Energised by the initial project team meeting, the LDIP team at LJMU set about gathering the required data in order to make our contribution to the project. Having already had a few discussions we were fairly confident that we would be able to gather the required data. We had access to student records and numbers, Athens data, library usage data from Aleph and we were aware that our security system (gate entry into the library) kept a historic record of each individual’s entry and exit into the buildings which are serviced through the swipe card entry system. We just needed to pull all this together through the unique student number.

Getting this particular bit of data from our Acadmic Planning department was straightforward. An anonymised list of all 2010 graduating students, along with their programme of study and degree classification, and most importantly their unique id number was duely provided.

Hurdle one – Our security system does indeed log and track student movement through the use of the swipe card entry system, but we are unable to get the systemt to report on this. All data from the system is archived by the system supplier and is subsequently not readily available to us. This means that entry into the Learning Resource Centres is not going to be something we can report upon on this occassion.

Hurdle two – Our Network team systematically delete student network accounts upon graduation, which means the record that links an individual’s unique student ID number, Athens account, security number and Library barcode is not available for the students whose library usage we wished to analyse!

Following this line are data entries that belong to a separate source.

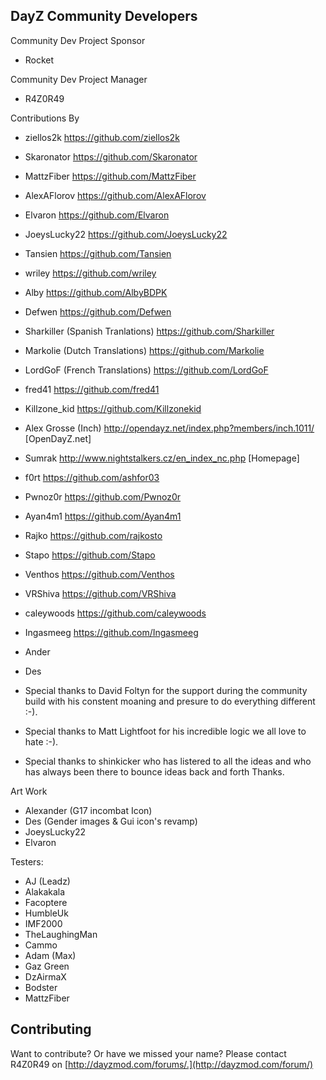 DayZ Community Developers
-------
Community Dev Project Sponsor
* Rocket

Community Dev Project Manager
* R4Z0R49

Contributions By
* ziellos2k                                         https://github.com/ziellos2k
* Skaronator                                        https://github.com/Skaronator
* MattzFiber  								                    	https://github.com/MattzFiber
* AlexAFlorov                                       https://github.com/AlexAFlorov
* Elvaron                                           https://github.com/Elvaron
* JoeysLucky22                                      https://github.com/JoeysLucky22
* Tansien                                           https://github.com/Tansien
* wriley                                            https://github.com/wriley
* Alby                                              https://github.com/AlbyBDPK
* Defwen                                            https://github.com/Defwen
* Sharkiller  (Spanish Tranlations)                 https://github.com/Sharkiller
* Markolie  (Dutch Translations)                    https://github.com/Markolie
* LordGoF (French Translations)                     https://github.com/LordGoF
* fred41                                            https://github.com/fred41
* Killzone_kid                                      https://github.com/Killzonekid
* Alex Grosse (Inch)                                http://opendayz.net/index.php?members/inch.1011/ [OpenDayZ.net]
* Sumrak                                            http://www.nightstalkers.cz/en_index_nc.php [Homepage]
* f0rt                                              https://github.com/ashfor03
* Pwnoz0r                                           https://github.com/Pwnoz0r
* Ayan4m1                                           https://github.com/Ayan4m1
* Rajko                                             https://github.com/rajkosto
* Stapo                                             https://github.com/Stapo
* Venthos                                           https://github.com/Venthos
* VRShiva                                           https://github.com/VRShiva
* caleywoods                                        https://github.com/caleywoods
* Ingasmeeg                                         https://github.com/Ingasmeeg
* Ander                                             
* Des                                               

* Special thanks to David Foltyn for the support during the community build with his constent moaning and presure to do everything different :-).
* Special thanks to Matt Lightfoot for his incredible logic we all love to hate :-).
* Special thanks to shinkicker who has listered to all the ideas and who has always been there to bounce ideas back and forth Thanks.

Art Work
* Alexander (G17 incombat Icon)
* Des (Gender images & Gui icon's revamp)
* JoeysLucky22
* Elvaron

Testers:
* AJ (Leadz)
* Alakakala
* Facoptere
* HumbleUk
* IMF2000
* TheLaughingMan
* Cammo
* Adam (Max)
* Gaz Green
* DzAirmaX
* Bodster
* MattzFiber


Contributing
------------
Want to contribute? Or have we missed your name?
Please contact R4Z0R49 on [http://dayzmod.com/forums/.](http://dayzmod.com/forum/)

There were about 4,500 students who graduated from LJMU in 2010 with undergraduate degrees, but unfortunately, by the time I got to speak to the network manager, 3,000 of these had been deleted, as is our institutional practice and poilicy.

The upshot of all this is that we are only going to be able to provide data for a third of the potential students that we could have provided data for if we had thought to ask these questions earlier on. But at least we are still able to contribute.

Focus Groups – I am hoping that the organisation and co-ordination of some student focus groups will be more fruitful, but early indicators suggest that the timing of this is not particularly good as we are now in a reading week which will be followed by end of semster exams and coursework submissions, along with an Easter Bank Holiday weekend and Royal Wedding to be squeezed in. In effect, this is the busiest time of the year for our students. However, we have agreat relationship with our student union and they are normally very helpful and responsive so I am hoping we will have something organised very soon.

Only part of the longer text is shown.